## WHAT YOU WILL DO
Copy the data. Keep every character as given.
───
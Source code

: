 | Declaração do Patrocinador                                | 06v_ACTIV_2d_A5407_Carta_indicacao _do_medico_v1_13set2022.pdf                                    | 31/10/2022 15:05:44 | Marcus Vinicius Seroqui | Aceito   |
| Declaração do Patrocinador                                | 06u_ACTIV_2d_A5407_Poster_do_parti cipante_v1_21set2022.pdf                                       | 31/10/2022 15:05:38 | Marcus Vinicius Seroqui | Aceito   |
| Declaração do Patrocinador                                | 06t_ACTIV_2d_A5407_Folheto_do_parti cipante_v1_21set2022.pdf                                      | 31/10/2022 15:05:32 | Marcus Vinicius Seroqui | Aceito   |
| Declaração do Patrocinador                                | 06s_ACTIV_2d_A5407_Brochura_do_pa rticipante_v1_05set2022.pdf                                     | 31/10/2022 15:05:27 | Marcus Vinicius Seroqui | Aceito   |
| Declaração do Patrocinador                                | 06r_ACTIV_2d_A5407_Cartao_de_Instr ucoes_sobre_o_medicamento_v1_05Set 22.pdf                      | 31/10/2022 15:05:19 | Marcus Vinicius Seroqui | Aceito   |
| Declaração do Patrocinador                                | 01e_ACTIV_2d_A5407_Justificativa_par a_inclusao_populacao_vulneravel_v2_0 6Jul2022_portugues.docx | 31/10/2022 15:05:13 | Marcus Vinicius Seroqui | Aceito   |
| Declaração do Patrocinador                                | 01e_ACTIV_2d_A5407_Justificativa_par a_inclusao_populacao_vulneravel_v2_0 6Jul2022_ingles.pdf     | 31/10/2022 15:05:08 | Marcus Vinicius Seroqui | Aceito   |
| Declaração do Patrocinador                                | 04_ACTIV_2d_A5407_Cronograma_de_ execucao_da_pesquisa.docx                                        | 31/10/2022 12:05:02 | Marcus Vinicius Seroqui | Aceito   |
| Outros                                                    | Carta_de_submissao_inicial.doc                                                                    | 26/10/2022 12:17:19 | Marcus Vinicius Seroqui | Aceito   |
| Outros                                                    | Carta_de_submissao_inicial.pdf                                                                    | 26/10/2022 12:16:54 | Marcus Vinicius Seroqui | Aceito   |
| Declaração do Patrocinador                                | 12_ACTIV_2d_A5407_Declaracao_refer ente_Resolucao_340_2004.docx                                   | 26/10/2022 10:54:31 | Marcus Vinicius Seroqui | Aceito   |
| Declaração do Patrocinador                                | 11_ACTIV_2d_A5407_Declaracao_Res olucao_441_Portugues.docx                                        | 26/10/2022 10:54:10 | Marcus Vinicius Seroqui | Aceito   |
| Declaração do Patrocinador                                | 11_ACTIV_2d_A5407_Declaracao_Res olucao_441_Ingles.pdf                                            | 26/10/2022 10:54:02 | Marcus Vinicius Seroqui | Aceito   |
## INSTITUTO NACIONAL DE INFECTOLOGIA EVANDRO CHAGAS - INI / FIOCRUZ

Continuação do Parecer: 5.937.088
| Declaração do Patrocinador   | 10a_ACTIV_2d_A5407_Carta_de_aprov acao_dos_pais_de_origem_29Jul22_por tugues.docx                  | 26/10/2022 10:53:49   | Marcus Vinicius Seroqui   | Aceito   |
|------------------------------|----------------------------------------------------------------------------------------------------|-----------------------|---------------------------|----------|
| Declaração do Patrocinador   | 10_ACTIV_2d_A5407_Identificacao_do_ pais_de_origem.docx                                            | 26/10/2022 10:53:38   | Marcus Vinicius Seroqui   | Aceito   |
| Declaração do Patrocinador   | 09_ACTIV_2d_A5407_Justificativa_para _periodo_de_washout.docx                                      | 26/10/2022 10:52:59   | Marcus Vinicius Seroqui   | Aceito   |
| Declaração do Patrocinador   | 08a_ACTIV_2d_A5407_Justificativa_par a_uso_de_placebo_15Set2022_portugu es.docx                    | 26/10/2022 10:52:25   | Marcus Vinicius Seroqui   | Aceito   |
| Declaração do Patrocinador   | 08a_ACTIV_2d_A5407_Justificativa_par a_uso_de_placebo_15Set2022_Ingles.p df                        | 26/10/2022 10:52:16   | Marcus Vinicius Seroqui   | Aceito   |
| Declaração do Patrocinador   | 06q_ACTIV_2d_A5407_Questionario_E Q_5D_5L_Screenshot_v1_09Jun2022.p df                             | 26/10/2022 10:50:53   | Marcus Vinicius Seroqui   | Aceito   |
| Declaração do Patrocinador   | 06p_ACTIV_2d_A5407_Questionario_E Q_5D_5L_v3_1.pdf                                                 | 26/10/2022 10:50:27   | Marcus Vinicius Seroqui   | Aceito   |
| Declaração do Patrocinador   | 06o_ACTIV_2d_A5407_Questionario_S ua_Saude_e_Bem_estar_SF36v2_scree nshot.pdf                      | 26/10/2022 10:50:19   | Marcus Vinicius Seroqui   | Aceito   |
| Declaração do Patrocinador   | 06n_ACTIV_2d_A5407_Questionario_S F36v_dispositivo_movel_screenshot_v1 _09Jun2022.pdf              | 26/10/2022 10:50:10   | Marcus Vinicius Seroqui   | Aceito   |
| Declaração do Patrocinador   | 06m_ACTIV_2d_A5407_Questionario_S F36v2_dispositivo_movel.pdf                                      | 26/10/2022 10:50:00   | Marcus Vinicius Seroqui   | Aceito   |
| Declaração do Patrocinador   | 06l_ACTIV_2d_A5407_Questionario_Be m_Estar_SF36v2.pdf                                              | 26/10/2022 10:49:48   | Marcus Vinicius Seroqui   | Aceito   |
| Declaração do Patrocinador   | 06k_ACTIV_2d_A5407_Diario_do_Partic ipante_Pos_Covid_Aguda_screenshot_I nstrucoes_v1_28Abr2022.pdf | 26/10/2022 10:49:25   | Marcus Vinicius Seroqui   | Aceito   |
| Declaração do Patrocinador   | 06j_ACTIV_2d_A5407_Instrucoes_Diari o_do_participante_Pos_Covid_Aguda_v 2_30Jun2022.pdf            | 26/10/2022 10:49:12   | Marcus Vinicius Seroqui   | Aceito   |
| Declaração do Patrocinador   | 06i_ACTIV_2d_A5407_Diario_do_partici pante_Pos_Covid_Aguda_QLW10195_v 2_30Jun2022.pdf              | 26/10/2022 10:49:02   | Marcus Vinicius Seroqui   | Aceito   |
───
## WRITTEN ANSWER
Source code

: | Declaração do Patrocinador                                | 06v_ACTIV_2d_A5407_Carta_indicacao _do_medico_v1_13set2022.pdf                                    | 31/10/2022 15:05:44 | Marcus Vinicius Seroqui | Aceito   |
| Declaração do Patrocinador                                | 06u_ACTIV_2d_A5407_Poster_do_parti cipante_v1_21set2022.pdf                                       | 31/10/2022 15:05:38 | Marcus Vinicius Seroqui | Aceito   |
| Declaração do Patrocinador                                | 06t_ACTIV_2d_A5407_Folheto_do_parti cipante_v1_21set2022.pdf                                      | 31/10/2022 15:05:32 | Marcus Vinicius Seroqui | Aceito   |
| Declaração do Patrocinador                                | 06s_ACTIV_2d_A5407_Brochura_do_pa rticipante_v1_05set2022.pdf                                     | 31/10/2022 15:05:27 | Marcus Vinicius Seroqui | Aceito   |
| Declaração do Patrocinador                                | 06r_ACTIV_2d_A5407_Cartao_de_Instr ucoes_sobre_o_medicamento_v1_05Set 22.pdf                      | 31/10/2022 15:05:19 | Marcus Vinicius Seroqui | Aceito   |
| Declaração do Patrocinador                                | 01e_ACTIV_2d_A5407_Justificativa_par a_inclusao_populacao_vulneravel_v2_0 6Jul2022_portugues.docx | 31/10/2022 15:05:13 | Marcus Vinicius Seroqui | Aceito   |
| Declaração do Patrocinador                                | 01e_ACTIV_2d_A5407_Justificativa_par a_inclusao_populacao_vulneravel_v2_0 6Jul2022_ingles.pdf     | 31/10/2022 15:05:08 | Marcus Vinicius Seroqui | Aceito   |
| Declaração do Patrocinador                                | 04_ACTIV_2d_A5407_Cronograma_de_ execucao_da_pesquisa.docx                                        | 31/10/2022 12:05:02 | Marcus Vinicius Seroqui | Aceito   |
| Outros                                                    | Carta_de_submissao_inicial.doc                                                                    | 26/10/2022 12:17:19 | Marcus Vinicius Seroqui | Aceito   |
| Outros                                                    | Carta_de_submissao_inicial.pdf                                                                    | 26/10/2022 12:16:54 | Marcus Vinicius Seroqui | Aceito   |
| Declaração do Patrocinador                                | 12_ACTIV_2d_A5407_Declaracao_refer ente_Resolucao_340_2004.docx                                   | 26/10/2022 10:54:31 | Marcus Vinicius Seroqui | Aceito   |
| Declaração do Patrocinador                                | 11_ACTIV_2d_A5407_Declaracao_Res olucao_441_Portugues.docx                                        | 26/10/2022 10:54:10 | Marcus Vinicius Seroqui | Aceito   |
| Declaração do Patrocinador                                | 11_ACTIV_2d_A5407_Declaracao_Res olucao_441_Ingles.pdf                                            | 26/10/2022 10:54:02 | Marcus Vinicius Seroqui | Aceito   |
## INSTITUTO NACIONAL DE INFECTOLOGIA EVANDRO CHAGAS - INI / FIOCRUZ

Continuação do Parecer: 5.937.088
| Declaração do Patrocinador   | 10a_ACTIV_2d_A5407_Carta_de_aprov acao_dos_pais_de_origem_29Jul22_por tugues.docx                  | 26/10/2022 10:53:49   | Marcus Vinicius Seroqui   | Aceito   |
|------------------------------|----------------------------------------------------------------------------------------------------|-----------------------|---------------------------|----------|
| Declaração do Patrocinador   | 10_ACTIV_2d_A5407_Identificacao_do_ pais_de_origem.docx                                            | 26/10/2022 10:53:38   | Marcus Vinicius Seroqui   | Aceito   |
| Declaração do Patrocinador   | 09_ACTIV_2d_A5407_Justificativa_para _periodo_de_washout.docx                                      | 26/10/2022 10:52:59   | Marcus Vinicius Seroqui   | Aceito   |
| Declaração do Patrocinador   | 08a_ACTIV_2d_A5407_Justificativa_par a_uso_de_placebo_15Set2022_portugu es.docx                    | 26/10/2022 10:52:25   | Marcus Vinicius Seroqui   | Aceito   |
| Declaração do Patrocinador   | 08a_ACTIV_2d_A5407_Justificativa_par a_uso_de_placebo_15Set2022_Ingles.p df                        | 26/10/2022 10:52:16   | Marcus Vinicius Seroqui   | Aceito   |
| Declaração do Patrocinador   | 06q_ACTIV_2d_A5407_Questionario_E Q_5D_5L_Screenshot_v1_09Jun2022.p df                             | 26/10/2022 10:50:53   | Marcus Vinicius Seroqui   | Aceito   |
| Declaração do Patrocinador   | 06p_ACTIV_2d_A5407_Questionario_E Q_5D_5L_v3_1.pdf                                                 | 26/10/2022 10:50:27   | Marcus Vinicius Seroqui   | Aceito   |
| Declaração do Patrocinador   | 06o_ACTIV_2d_A5407_Questionario_S ua_Saude_e_Bem_estar_SF36v2_scree nshot.pdf                      | 26/10/2022 10:50:19   | Marcus Vinicius Seroqui   | Aceito   |
| Declaração do Patrocinador   | 06n_ACTIV_2d_A5407_Questionario_S F36v_dispositivo_movel_screenshot_v1 _09Jun2022.pdf              | 26/10/2022 10:50:10   | Marcus Vinicius Seroqui   | Aceito   |
| Declaração do Patrocinador   | 06m_ACTIV_2d_A5407_Questionario_S F36v2_dispositivo_movel.pdf                                      | 26/10/2022 10:50:00   | Marcus Vinicius Seroqui   | Aceito   |
| Declaração do Patrocinador   | 06l_ACTIV_2d_A5407_Questionario_Be m_Estar_SF36v2.pdf                                              | 26/10/2022 10:49:48   | Marcus Vinicius Seroqui   | Aceito   |
| Declaração do Patrocinador   | 06k_ACTIV_2d_A5407_Diario_do_Partic ipante_Pos_Covid_Aguda_screenshot_I nstrucoes_v1_28Abr2022.pdf | 26/10/2022 10:49:25   | Marcus Vinicius Seroqui   | Aceito   |
| Declaração do Patrocinador   | 06j_ACTIV_2d_A5407_Instrucoes_Diari o_do_participante_Pos_Covid_Aguda_v 2_30Jun2022.pdf            | 26/10/2022 10:49:12   | Marcus Vinicius Seroqui   | Aceito   |
| Declaração do Patrocinador   | 06i_ACTIV_2d_A5407_Diario_do_partici pante_Pos_Covid_Aguda_QLW10195_v 2_30Jun2022.pdf              | 26/10/2022 10:49:02   | Marcus Vinicius Seroqui   | Aceito   |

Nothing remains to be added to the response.